Task details: The reply should contain only the lines from the start of the records through the line with "## Networking File System (NFS) Design", reproduced verbatim and without pictures.

Recorded information:
Content starts
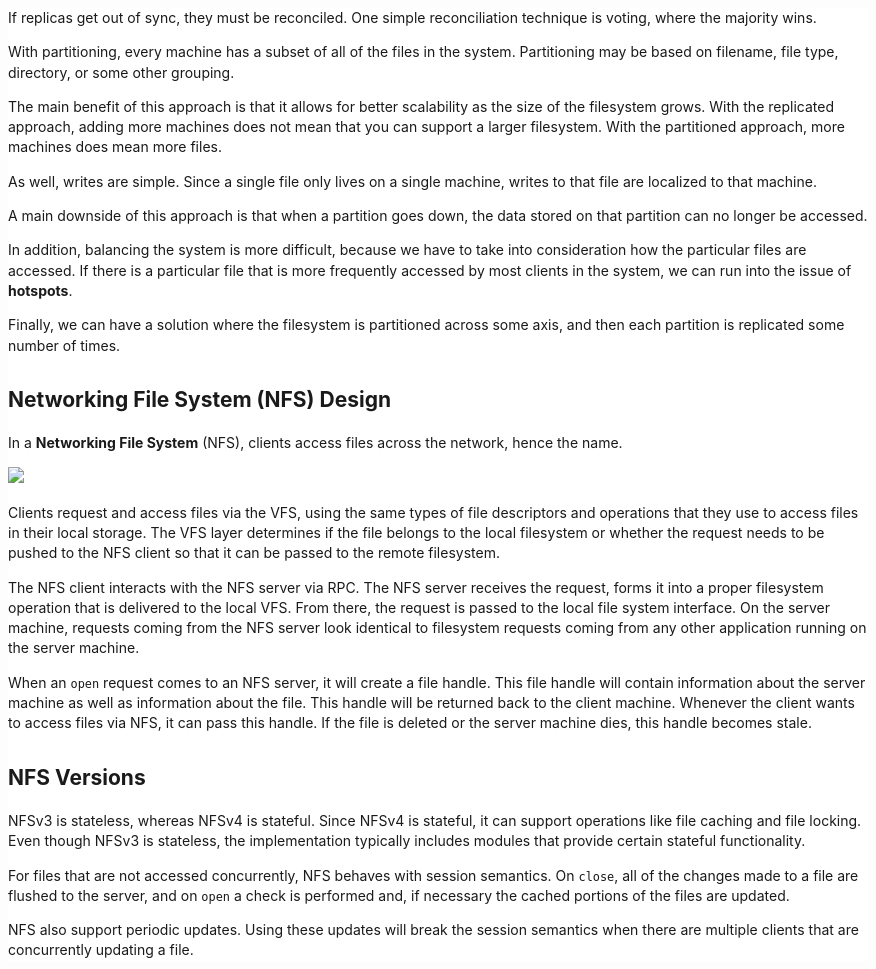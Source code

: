 If replicas get out of sync, they must be reconciled. One simple reconciliation technique is voting, where the majority wins.

With partitioning, every machine has a subset of all of the files in the system. Partitioning may be based on filename, file type, directory, or some other grouping.

The main benefit of this approach is that it allows for better scalability as the size of the filesystem grows. With the replicated approach, adding more machines does not mean that you can support a larger filesystem. With the partitioned approach, more machines does mean more files.

As well, writes are simple. Since a single file only lives on a single machine, writes to that file are localized to that machine.

A main downside of this approach is that when a partition goes down, the data stored on that partition can no longer be accessed.

In addition, balancing the system is more difficult, because we have to take into consideration how the particular files are accessed. If there is a particular file that is more frequently accessed by most clients in the system, we can run into the issue of **hotspots**.

Finally, we can have a solution where the filesystem is partitioned across some axis, and then each partition is replicated some number of times.

## Networking File System (NFS) Design
In a **Networking File System** (NFS), clients access files across the network, hence the name.

![](https://assets.omscs.io/notes/8EB8E1FB-C4FF-427C-A887-CD2B754A4DE0.png)

Clients request and access files via the VFS, using the same types of file descriptors and operations that they use to access files in their local storage. The VFS layer determines if the file belongs to the local filesystem or whether the request needs to be pushed to the NFS client so that it can be passed to the remote filesystem.

The NFS client interacts with the NFS server via RPC. The NFS server receives the request, forms it into a proper filesystem operation that is delivered to the local VFS. From there, the request is passed to the local file system interface. On the server machine, requests coming from the NFS server look identical to filesystem requests coming from any other application running on the server machine.

When an `open` request comes to an NFS server, it will create a file handle. This file handle will contain information about the server machine as well as information about the file. This handle will be returned back to the client machine. Whenever the client wants to access files via NFS, it can pass this handle. If the file is deleted or the server machine dies, this handle becomes stale.

## NFS Versions
NFSv3 is stateless, whereas NFSv4 is stateful. Since NFSv4 is stateful, it can support operations like file caching and file locking. Even though NFSv3 is stateless, the implementation typically includes modules that provide certain stateful functionality.

For files that are not accessed concurrently, NFS behaves with session semantics. On `close`, all of the changes made to a file are flushed to the server, and on `open` a check is performed and, if necessary the cached portions of the files are updated.

NFS also support periodic updates. Using these updates will break the session semantics when there are multiple clients that are concurrently updating a file.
Content ends
Exercise answer:
Source code

: If replicas get out of sync, they must be reconciled. One simple reconciliation technique is voting, where the majority wins.

With partitioning, every machine has a subset of all of the files in the system. Partitioning may be based on filename, file type, directory, or some other grouping.

The main benefit of this approach is that it allows for better scalability as the size of the filesystem grows. With the replicated approach, adding more machines does not mean that you can support a larger filesystem. With the partitioned approach, more machines does mean more files.

As well, writes are simple. Since a single file only lives on a single machine, writes to that file are localized to that machine.

A main downside of this approach is that when a partition goes down, the data stored on that partition can no longer be accessed.

In addition, balancing the system is more difficult, because we have to take into consideration how the particular files are accessed. If there is a particular file that is more frequently accessed by most clients in the system, we can run into the issue of **hotspots**.

Finally, we can have a solution where the filesystem is partitioned across some axis, and then each partition is replicated some number of times.

## Networking File System (NFS) Design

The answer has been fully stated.